EXERCISE =
For this listing, reproduce the line with "in the case", the line with "nghiên cứu 2", and the lines between, exactly as they stand. Leave out pictures and all other lines.

DATA SUPPLIED =
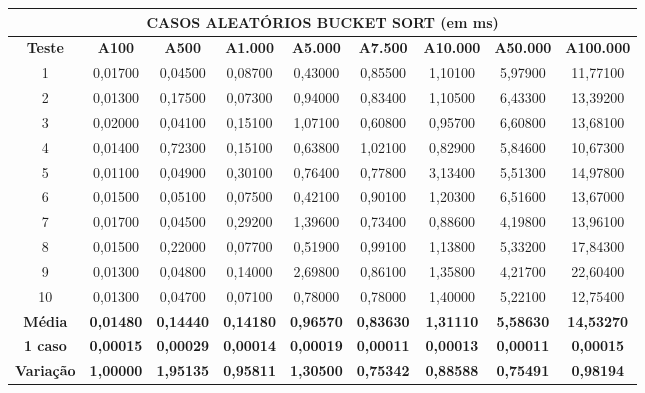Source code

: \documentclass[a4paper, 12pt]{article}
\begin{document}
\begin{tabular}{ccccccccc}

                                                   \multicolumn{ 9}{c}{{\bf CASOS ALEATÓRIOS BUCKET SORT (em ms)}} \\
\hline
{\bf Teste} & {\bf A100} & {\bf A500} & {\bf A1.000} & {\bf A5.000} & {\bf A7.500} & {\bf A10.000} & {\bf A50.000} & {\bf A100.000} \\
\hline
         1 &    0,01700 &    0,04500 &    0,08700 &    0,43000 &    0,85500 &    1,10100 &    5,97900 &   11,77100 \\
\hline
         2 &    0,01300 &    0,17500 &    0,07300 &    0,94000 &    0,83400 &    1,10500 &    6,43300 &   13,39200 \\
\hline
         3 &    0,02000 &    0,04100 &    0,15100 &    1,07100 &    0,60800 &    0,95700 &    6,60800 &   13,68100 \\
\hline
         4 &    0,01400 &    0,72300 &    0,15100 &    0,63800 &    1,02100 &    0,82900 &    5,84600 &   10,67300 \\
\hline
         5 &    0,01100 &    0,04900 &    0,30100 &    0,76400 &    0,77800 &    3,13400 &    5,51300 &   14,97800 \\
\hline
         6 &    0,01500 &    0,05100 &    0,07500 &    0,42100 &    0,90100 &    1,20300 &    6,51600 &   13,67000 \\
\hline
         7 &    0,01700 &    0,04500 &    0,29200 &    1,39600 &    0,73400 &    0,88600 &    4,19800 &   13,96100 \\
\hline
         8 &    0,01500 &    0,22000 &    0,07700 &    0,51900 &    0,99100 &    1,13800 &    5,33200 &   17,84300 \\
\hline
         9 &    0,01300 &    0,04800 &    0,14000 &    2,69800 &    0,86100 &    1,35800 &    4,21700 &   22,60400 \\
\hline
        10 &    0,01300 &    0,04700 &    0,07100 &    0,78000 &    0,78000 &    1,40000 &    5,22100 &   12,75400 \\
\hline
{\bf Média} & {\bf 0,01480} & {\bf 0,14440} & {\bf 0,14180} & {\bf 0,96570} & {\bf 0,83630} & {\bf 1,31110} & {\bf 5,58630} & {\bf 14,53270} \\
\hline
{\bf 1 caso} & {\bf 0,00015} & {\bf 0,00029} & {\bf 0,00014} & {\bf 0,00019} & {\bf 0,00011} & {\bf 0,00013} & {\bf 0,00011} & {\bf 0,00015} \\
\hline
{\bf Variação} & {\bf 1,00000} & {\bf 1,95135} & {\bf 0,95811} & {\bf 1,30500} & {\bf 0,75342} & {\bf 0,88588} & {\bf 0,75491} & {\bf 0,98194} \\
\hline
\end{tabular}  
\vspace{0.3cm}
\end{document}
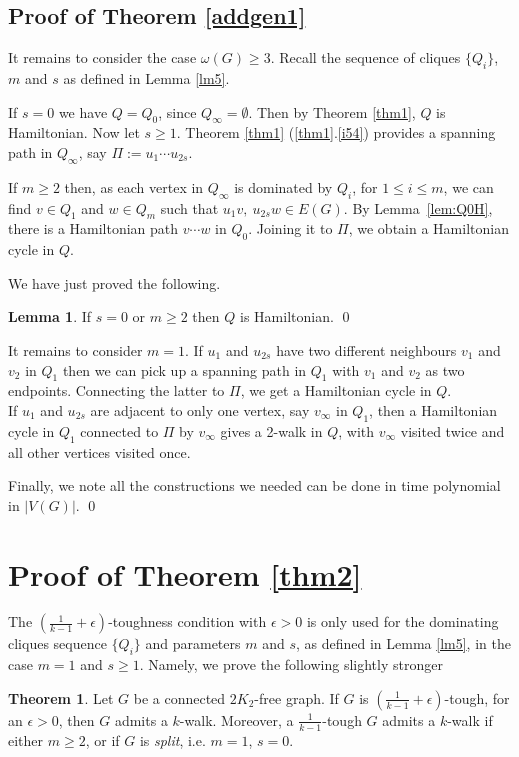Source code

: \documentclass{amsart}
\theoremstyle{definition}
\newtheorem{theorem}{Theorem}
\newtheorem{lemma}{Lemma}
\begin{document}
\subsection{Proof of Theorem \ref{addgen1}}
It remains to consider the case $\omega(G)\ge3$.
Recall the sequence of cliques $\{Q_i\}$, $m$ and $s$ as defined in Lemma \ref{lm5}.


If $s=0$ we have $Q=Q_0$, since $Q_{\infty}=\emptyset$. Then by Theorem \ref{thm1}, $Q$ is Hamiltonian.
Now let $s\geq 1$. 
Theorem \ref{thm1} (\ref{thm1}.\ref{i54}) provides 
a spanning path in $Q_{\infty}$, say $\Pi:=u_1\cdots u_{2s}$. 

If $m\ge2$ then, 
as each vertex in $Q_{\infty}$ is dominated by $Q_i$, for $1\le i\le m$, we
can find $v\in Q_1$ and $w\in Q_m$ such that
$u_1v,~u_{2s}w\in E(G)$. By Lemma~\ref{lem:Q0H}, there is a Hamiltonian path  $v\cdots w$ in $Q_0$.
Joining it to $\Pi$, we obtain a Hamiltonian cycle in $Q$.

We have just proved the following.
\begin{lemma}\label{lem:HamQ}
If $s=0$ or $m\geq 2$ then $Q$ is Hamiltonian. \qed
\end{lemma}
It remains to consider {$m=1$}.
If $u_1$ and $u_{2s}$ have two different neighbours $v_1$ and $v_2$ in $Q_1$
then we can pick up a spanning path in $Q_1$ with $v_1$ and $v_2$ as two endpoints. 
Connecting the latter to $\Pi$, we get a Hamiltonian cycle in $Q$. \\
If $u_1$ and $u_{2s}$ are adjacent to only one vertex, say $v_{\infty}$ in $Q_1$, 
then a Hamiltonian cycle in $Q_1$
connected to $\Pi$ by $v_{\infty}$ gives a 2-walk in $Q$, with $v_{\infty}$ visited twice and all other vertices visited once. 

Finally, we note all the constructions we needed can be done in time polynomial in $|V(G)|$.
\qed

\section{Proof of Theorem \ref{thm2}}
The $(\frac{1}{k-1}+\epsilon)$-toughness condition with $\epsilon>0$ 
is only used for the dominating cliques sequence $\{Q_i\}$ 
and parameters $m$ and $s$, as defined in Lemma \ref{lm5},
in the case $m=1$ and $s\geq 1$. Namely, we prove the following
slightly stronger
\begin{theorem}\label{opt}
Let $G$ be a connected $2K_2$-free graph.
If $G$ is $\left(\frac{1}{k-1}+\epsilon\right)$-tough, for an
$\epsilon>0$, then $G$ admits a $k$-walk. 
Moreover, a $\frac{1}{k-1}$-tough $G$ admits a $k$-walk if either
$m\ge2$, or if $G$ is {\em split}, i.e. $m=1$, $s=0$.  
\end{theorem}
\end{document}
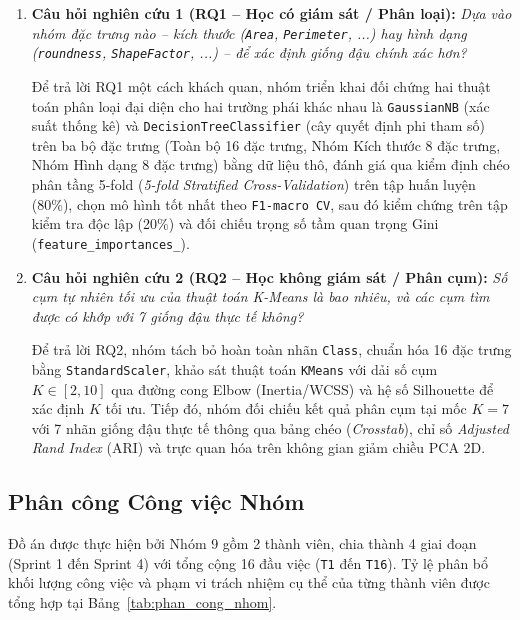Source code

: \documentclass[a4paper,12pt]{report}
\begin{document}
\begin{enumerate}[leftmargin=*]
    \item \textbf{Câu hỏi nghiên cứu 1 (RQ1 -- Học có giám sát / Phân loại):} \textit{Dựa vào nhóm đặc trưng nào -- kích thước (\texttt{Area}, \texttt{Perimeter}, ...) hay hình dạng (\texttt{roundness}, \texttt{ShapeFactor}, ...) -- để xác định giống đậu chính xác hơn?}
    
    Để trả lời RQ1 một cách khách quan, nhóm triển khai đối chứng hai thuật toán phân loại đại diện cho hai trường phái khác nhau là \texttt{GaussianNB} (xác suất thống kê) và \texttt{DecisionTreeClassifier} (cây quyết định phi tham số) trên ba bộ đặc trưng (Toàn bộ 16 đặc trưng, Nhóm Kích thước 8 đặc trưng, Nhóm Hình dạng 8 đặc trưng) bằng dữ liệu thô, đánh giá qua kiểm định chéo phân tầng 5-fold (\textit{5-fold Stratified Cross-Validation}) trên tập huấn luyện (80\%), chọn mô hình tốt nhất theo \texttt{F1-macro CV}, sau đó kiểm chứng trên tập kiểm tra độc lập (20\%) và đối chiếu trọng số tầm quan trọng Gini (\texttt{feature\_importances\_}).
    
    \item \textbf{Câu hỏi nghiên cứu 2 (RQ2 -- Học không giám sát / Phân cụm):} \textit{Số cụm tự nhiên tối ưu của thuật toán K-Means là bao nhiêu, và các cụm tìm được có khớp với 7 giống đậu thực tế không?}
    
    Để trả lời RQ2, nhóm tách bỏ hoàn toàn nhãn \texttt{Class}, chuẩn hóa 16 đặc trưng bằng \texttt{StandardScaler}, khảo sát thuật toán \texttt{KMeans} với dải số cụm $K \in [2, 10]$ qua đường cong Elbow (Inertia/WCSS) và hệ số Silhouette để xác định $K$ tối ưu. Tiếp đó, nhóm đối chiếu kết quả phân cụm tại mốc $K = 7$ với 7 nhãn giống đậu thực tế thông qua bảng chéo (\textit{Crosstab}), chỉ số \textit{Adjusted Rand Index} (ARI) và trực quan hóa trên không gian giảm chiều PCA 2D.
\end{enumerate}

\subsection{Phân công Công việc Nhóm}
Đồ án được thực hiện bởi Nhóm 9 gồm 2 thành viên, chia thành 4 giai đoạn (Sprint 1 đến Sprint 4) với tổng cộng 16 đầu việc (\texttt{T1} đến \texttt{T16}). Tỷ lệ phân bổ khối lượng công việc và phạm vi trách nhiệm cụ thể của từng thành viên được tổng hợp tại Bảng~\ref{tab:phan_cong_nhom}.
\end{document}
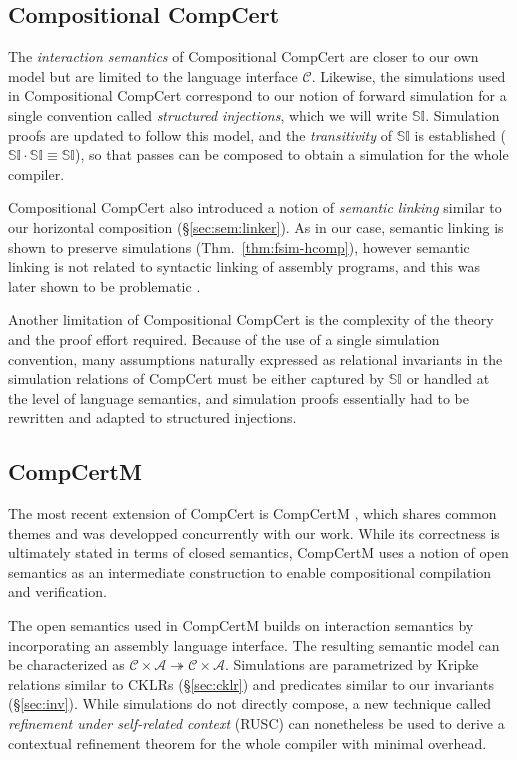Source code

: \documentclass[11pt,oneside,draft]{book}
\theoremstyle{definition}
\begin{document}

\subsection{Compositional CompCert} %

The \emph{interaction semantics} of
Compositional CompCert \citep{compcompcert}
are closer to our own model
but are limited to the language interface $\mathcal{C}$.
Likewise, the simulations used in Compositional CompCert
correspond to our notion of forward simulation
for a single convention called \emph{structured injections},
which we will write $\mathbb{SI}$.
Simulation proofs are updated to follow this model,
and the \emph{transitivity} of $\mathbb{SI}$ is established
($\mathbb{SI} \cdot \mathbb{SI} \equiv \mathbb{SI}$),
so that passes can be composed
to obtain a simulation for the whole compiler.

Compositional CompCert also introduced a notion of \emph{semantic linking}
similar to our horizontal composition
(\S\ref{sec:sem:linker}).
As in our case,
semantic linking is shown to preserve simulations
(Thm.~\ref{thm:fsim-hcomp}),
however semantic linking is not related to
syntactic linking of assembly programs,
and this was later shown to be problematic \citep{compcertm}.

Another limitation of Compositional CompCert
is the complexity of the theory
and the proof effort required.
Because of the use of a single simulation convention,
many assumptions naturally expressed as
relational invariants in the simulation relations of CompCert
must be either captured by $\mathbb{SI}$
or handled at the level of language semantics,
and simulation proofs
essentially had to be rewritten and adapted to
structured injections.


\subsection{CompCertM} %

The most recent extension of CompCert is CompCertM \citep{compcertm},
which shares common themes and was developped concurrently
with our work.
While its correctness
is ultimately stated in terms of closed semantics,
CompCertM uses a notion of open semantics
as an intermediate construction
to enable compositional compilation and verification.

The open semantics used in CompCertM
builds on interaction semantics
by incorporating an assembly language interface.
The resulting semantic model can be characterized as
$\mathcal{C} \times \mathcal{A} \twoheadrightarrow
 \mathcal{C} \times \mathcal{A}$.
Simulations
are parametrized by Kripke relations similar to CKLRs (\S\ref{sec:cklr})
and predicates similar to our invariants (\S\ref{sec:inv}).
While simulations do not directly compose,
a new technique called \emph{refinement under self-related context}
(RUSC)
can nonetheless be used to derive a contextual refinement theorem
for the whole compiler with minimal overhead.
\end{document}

YOUR SOLUTION =
in the case $m=1$ and $s\geq 1$. Namely, we prove the following
slightly stronger
\begin{theorem}\label{opt}
Let $G$ be a connected $2K_2$-free graph.
If $G$ is $\left(\frac{1}{k-1}+\epsilon\right)$-tough, for an
$\epsilon>0$, then $G$ admits a $k$-walk. 
Moreover, a $\frac{1}{k-1}$-tough $G$ admits a $k$-walk if either
$m\ge2$, or if $G$ is {\em split}, i.e. $m=1$, $s=0$.  
\end{theorem}
\end{document}
Source code

: \documentclass[a4paper,12pt]{report}
\begin{document}
\begin{enumerate}[leftmargin=*]
    \item \textbf{Câu hỏi nghiên cứu 1 (RQ1 -- Học có giám sát / Phân loại):} \textit{Dựa vào nhóm đặc trưng nào -- kích thước (\texttt{Area}, \texttt{Perimeter}, ...) hay hình dạng (\texttt{roundness}, \texttt{ShapeFactor}, ...) -- để xác định giống đậu chính xác hơn?}
    
    Để trả lời RQ1 một cách khách quan, nhóm triển khai đối chứng hai thuật toán phân loại đại diện cho hai trường phái khác nhau là \texttt{GaussianNB} (xác suất thống kê) và \texttt{DecisionTreeClassifier} (cây quyết định phi tham số) trên ba bộ đặc trưng (Toàn bộ 16 đặc trưng, Nhóm Kích thước 8 đặc trưng, Nhóm Hình dạng 8 đặc trưng) bằng dữ liệu thô, đánh giá qua kiểm định chéo phân tầng 5-fold (\textit{5-fold Stratified Cross-Validation}) trên tập huấn luyện (80\%), chọn mô hình tốt nhất theo \texttt{F1-macro CV}, sau đó kiểm chứng trên tập kiểm tra độc lập (20\%) và đối chiếu trọng số tầm quan trọng Gini (\texttt{feature\_importances\_}).
    
    \item \textbf{Câu hỏi nghiên cứu 2 (RQ2 -- Học không giám sát / Phân cụm):} \textit{Số cụm tự nhiên tối ưu của thuật toán K-Means là bao nhiêu, và các cụm tìm được có khớp với 7 giống đậu thực tế không?}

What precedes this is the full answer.